* _Saved data entries_:
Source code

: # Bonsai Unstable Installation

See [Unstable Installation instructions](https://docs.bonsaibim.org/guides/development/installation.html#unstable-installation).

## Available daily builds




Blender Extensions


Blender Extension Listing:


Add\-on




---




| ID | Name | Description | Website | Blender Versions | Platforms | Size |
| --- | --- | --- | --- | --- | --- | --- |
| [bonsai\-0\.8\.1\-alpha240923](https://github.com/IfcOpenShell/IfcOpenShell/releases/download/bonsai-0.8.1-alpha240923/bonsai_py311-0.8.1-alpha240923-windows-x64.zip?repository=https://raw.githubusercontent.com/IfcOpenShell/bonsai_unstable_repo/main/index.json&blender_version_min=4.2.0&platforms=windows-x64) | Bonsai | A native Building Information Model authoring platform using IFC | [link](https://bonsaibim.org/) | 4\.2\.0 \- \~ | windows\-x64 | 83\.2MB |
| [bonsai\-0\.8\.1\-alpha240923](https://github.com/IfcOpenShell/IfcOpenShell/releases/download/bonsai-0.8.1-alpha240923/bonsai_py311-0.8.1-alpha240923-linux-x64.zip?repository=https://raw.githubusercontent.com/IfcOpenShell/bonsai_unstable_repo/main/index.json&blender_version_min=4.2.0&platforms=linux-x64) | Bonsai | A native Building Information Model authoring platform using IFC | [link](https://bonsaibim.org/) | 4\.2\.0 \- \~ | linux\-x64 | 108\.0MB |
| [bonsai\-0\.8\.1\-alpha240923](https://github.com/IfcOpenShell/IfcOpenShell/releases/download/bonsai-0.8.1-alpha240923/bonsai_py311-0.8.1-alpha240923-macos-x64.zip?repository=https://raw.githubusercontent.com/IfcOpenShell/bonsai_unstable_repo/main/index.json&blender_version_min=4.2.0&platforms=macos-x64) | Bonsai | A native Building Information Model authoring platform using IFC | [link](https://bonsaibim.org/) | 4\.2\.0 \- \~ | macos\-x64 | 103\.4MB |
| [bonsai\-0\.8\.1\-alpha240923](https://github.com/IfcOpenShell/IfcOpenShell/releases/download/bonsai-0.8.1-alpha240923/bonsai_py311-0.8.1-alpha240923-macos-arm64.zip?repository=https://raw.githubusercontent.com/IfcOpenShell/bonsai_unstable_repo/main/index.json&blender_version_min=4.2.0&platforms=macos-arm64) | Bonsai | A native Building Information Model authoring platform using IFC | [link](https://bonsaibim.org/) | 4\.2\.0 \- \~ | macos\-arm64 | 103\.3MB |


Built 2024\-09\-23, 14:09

* _Exercise directions_: Note down each line above where the word "releases" occurs.

* _Response for this exercise_:
| [bonsai\-0\.8\.1\-alpha240923](https://github.com/IfcOpenShell/IfcOpenShell/releases/download/bonsai-0.8.1-alpha240923/bonsai_py311-0.8.1-alpha240923-windows-x64.zip?repository=https://raw.githubusercontent.com/IfcOpenShell/bonsai_unstable_repo/main/index.json&blender_version_min=4.2.0&platforms=windows-x64) | Bonsai | A native Building Information Model authoring platform using IFC | [link](https://bonsaibim.org/) | 4\.2\.0 \- \~ | windows\-x64 | 83\.2MB |
| [bonsai\-0\.8\.1\-alpha240923](https://github.com/IfcOpenShell/IfcOpenShell/releases/download/bonsai-0.8.1-alpha240923/bonsai_py311-0.8.1-alpha240923-linux-x64.zip?repository=https://raw.githubusercontent.com/IfcOpenShell/bonsai_unstable_repo/main/index.json&blender_version_min=4.2.0&platforms=linux-x64) | Bonsai | A native Building Information Model authoring platform using IFC | [link](https://bonsaibim.org/) | 4\.2\.0 \- \~ | linux\-x64 | 108\.0MB |
| [bonsai\-0\.8\.1\-alpha240923](https://github.com/IfcOpenShell/IfcOpenShell/releases/download/bonsai-0.8.1-alpha240923/bonsai_py311-0.8.1-alpha240923-macos-x64.zip?repository=https://raw.githubusercontent.com/IfcOpenShell/bonsai_unstable_repo/main/index.json&blender_version_min=4.2.0&platforms=macos-x64) | Bonsai | A native Building Information Model authoring platform using IFC | [link](https://bonsaibim.org/) | 4\.2\.0 \- \~ | macos\-x64 | 103\.4MB |
| [bonsai\-0\.8\.1\-alpha240923](https://github.com/IfcOpenShell/IfcOpenShell/releases/download/bonsai-0.8.1-alpha240923/bonsai_py311-0.8.1-alpha240923-macos-arm64.zip?repository=https://raw.githubusercontent.com/IfcOpenShell/bonsai_unstable_repo/main/index.json&blender_version_min=4.2.0&platforms=macos-arm64) | Bonsai | A native Building Information Model authoring platform using IFC | [link](https://bonsaibim.org/) | 4\.2\.0 \- \~ | macos\-arm64 | 103\.3MB |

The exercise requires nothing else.